A side-by-side photo array of Special Counsel Jack Smith and former President Donald Trump.
Leah Mills/Carlos Barria/Reuters

After Donald Trump on Thursday earned the less-than-honorable distinction of becoming the first-ever current or former U.S. president to be indicted on federal charges, one question hung conspicuously in the air: what now?

For the twice-impeached former president, who stands charged with 37 felony counts related to the unlawful retention and mishandling of reams of sensitive government documents, it was a page out of the old playbook he’s relied on for years.
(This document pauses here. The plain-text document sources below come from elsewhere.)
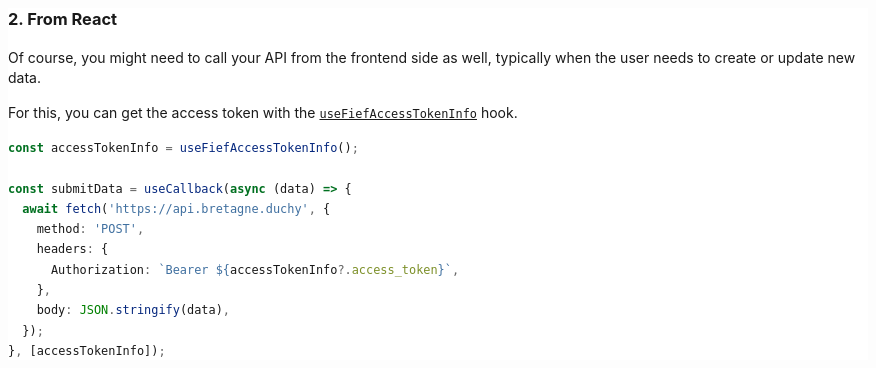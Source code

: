 ### 2. From React

Of course, you might need to call your API from the frontend side as well, typically when the user needs to create or update new data.

For this, you can get the access token with the [`useFiefAccessTokenInfo`](https://fief-dev.github.io/fief-js/functions/nextjs.useFiefAccessTokenInfo.html) hook.

```ts
const accessTokenInfo = useFiefAccessTokenInfo();

const submitData = useCallback(async (data) => {
  await fetch('https://api.bretagne.duchy', {
    method: 'POST',
    headers: {
      Authorization: `Bearer ${accessTokenInfo?.access_token}`,
    },
    body: JSON.stringify(data),
  });
}, [accessTokenInfo]);
```
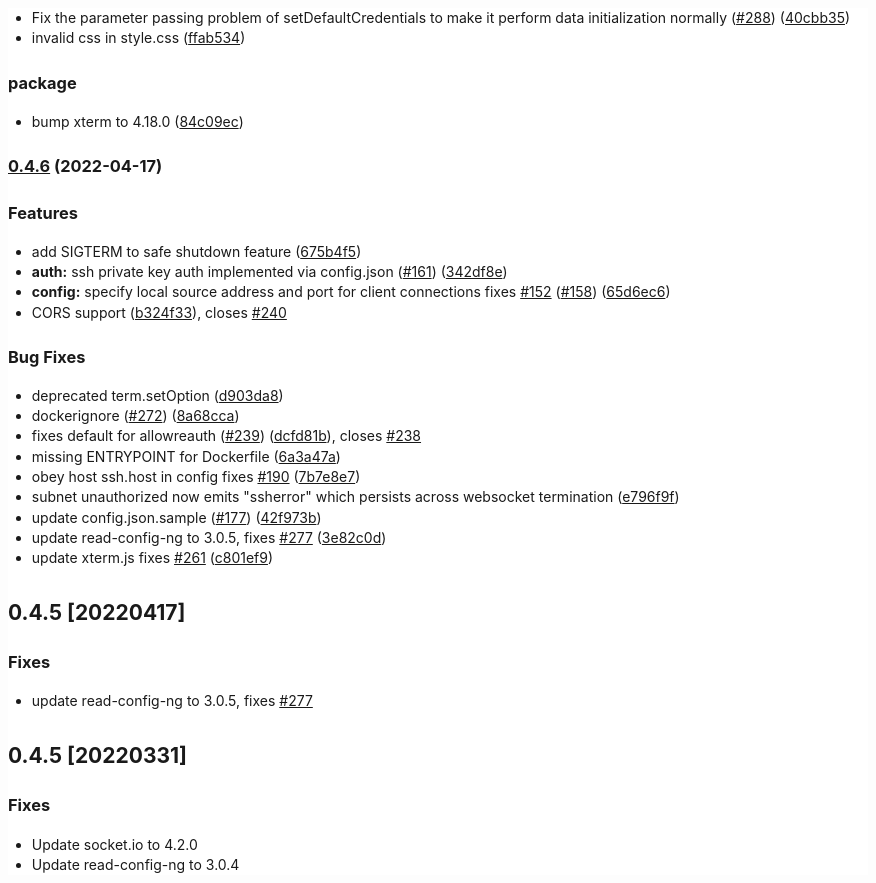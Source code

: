 * Fix the parameter passing problem of setDefaultCredentials to make it perform data initialization normally ([#288](https://github.com/billchurch/webssh2/issues/288)) ([40cbb35](https://github.com/billchurch/webssh2/commit/40cbb35616fa17c1c36520690f40ebce0b488153))
* invalid css in style.css ([ffab534](https://github.com/billchurch/webssh2/commit/ffab5345dcb568fa2bb50a96f403174ad3728286))


### package

* bump xterm to 4.18.0 ([84c09ec](https://github.com/billchurch/webssh2/commit/84c09ec8a1909e4bbd0051debdbb905276a4245e))

### [0.4.6](https://github.com/billchurch/WebSSH2/compare/v0.2.10-0...v0.4.6) (2022-04-17)


### Features

* add SIGTERM to safe shutdown feature ([675b4f5](https://github.com/billchurch/WebSSH2/commit/675b4f5a3a92b187b620684eb1ce1b7afa0e2e08))
* **auth:** ssh private key auth implemented via config.json ([#161](https://github.com/billchurch/WebSSH2/issues/161)) ([342df8e](https://github.com/billchurch/WebSSH2/commit/342df8eb9cafba52eb63b50a60e11e1431d6fbd4))
* **config:** specify local source address and port for client connections fixes [#152](https://github.com/billchurch/WebSSH2/issues/152) ([#158](https://github.com/billchurch/WebSSH2/issues/158)) ([65d6ec6](https://github.com/billchurch/WebSSH2/commit/65d6ec68452b80c42fd62534355e456ce1f16a32))
* CORS support ([b324f33](https://github.com/billchurch/WebSSH2/commit/b324f338adeb3518322941639fb83ba9370814cc)), closes [#240](https://github.com/billchurch/WebSSH2/issues/240)


### Bug Fixes

* deprecated term.setOption ([d903da8](https://github.com/billchurch/WebSSH2/commit/d903da87c41882a3736683c7de497cb8bd37f885))
* dockerignore ([#272](https://github.com/billchurch/WebSSH2/issues/272)) ([8a68cca](https://github.com/billchurch/WebSSH2/commit/8a68ccaffa374584b5d9531f9dbeae616bd971f5))
* fixes default for allowreauth ([#239](https://github.com/billchurch/WebSSH2/issues/239)) ([dcfd81b](https://github.com/billchurch/WebSSH2/commit/dcfd81b454b9fe66edec489266dc35a765464c6b)), closes [#238](https://github.com/billchurch/WebSSH2/issues/238)
* missing ENTRYPOINT for Dockerfile ([6a3a47a](https://github.com/billchurch/WebSSH2/commit/6a3a47a13de3cd70d603379a27e055f08a6ee62c))
* obey host ssh.host in config fixes [#190](https://github.com/billchurch/WebSSH2/issues/190) ([7b7e8e7](https://github.com/billchurch/WebSSH2/commit/7b7e8e753358ed48f52eb9aa2fc359bf758f304b))
* subnet unauthorized now emits "ssherror" which persists across websocket termination ([e796f9f](https://github.com/billchurch/WebSSH2/commit/e796f9fb5874d6557433f25e8976b7aa58fa8144))
* update config.json.sample ([#177](https://github.com/billchurch/WebSSH2/issues/177)) ([42f973b](https://github.com/billchurch/WebSSH2/commit/42f973b4796f7f50237dc8ce613e477aa89352ca))
* update read-config-ng to 3.0.5, fixes [#277](https://github.com/billchurch/WebSSH2/issues/277) ([3e82c0d](https://github.com/billchurch/WebSSH2/commit/3e82c0dc4d31d1c97a7cf98139ef8e6dc0213b22))
* update xterm.js fixes [#261](https://github.com/billchurch/WebSSH2/issues/261) ([c801ef9](https://github.com/billchurch/WebSSH2/commit/c801ef9e5826e13a403a6462241cf8a4ff456d45))

## 0.4.5 [20220417]
### Fixes
- update read-config-ng to 3.0.5, fixes [#277](../../issues/277)
## 0.4.5 [20220331]
### Fixes
- Update socket.io to 4.2.0
- Update read-config-ng to 3.0.4
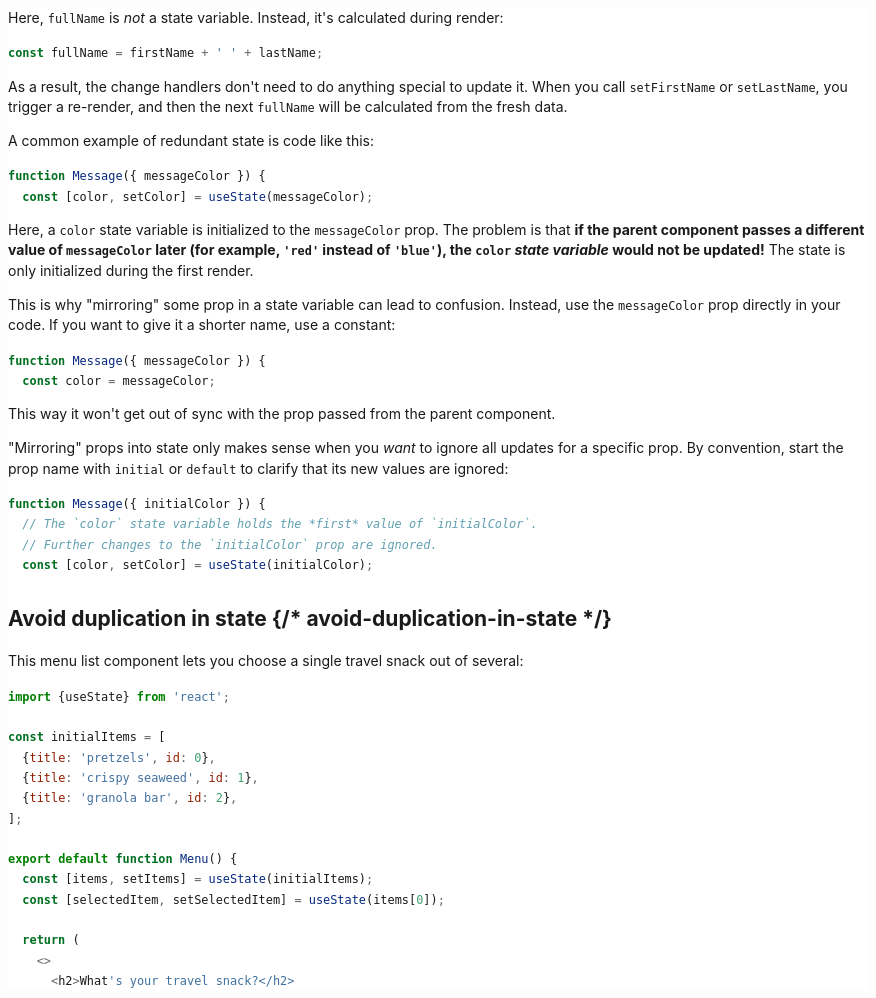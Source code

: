 </Sandpack>

Here, `fullName` is _not_ a state variable. Instead, it's calculated during render:

```js
const fullName = firstName + ' ' + lastName;
```

As a result, the change handlers don't need to do anything special to update it. When you call `setFirstName` or `setLastName`, you trigger a re-render, and then the next `fullName` will be calculated from the fresh data.

<DeepDive title="Don't mirror props in state">

A common example of redundant state is code like this:

```js
function Message({ messageColor }) {
  const [color, setColor] = useState(messageColor);
```

Here, a `color` state variable is initialized to the `messageColor` prop. The problem is that **if the parent component passes a different value of `messageColor` later (for example, `'red'` instead of `'blue'`), the `color` _state variable_ would not be updated!** The state is only initialized during the first render.

This is why "mirroring" some prop in a state variable can lead to confusion. Instead, use the `messageColor` prop directly in your code. If you want to give it a shorter name, use a constant:

```js
function Message({ messageColor }) {
  const color = messageColor;
```

This way it won't get out of sync with the prop passed from the parent component.

"Mirroring" props into state only makes sense when you _want_ to ignore all updates for a specific prop. By convention, start the prop name with `initial` or `default` to clarify that its new values are ignored:

```js
function Message({ initialColor }) {
  // The `color` state variable holds the *first* value of `initialColor`.
  // Further changes to the `initialColor` prop are ignored.
  const [color, setColor] = useState(initialColor);
```

</DeepDive>

## Avoid duplication in state {/* avoid-duplication-in-state */}

This menu list component lets you choose a single travel snack out of several:

<Sandpack>

```js
import {useState} from 'react';

const initialItems = [
  {title: 'pretzels', id: 0},
  {title: 'crispy seaweed', id: 1},
  {title: 'granola bar', id: 2},
];

export default function Menu() {
  const [items, setItems] = useState(initialItems);
  const [selectedItem, setSelectedItem] = useState(items[0]);

  return (
    <>
      <h2>What's your travel snack?</h2>
```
Trump on Friday morning jettisoned his lawyer James Trusty, along with co-counsel John Rowley, for Todd Blanche, a former federal prosecutor already representing Trump on state charges brought in April by Manhattan DA Alvin Bragg, and “a firm to be named later.” He’s slated to speak at a Republican confab on Saturday in Columbus, Georgia, and to speak again at the North Carolina GOP convention on Sunday. Then, on Tuesday, Trump will appear in Miami federal court to be arraigned on charges that include obstruction, conspiracy, and false statements under the U.S. Espionage Act.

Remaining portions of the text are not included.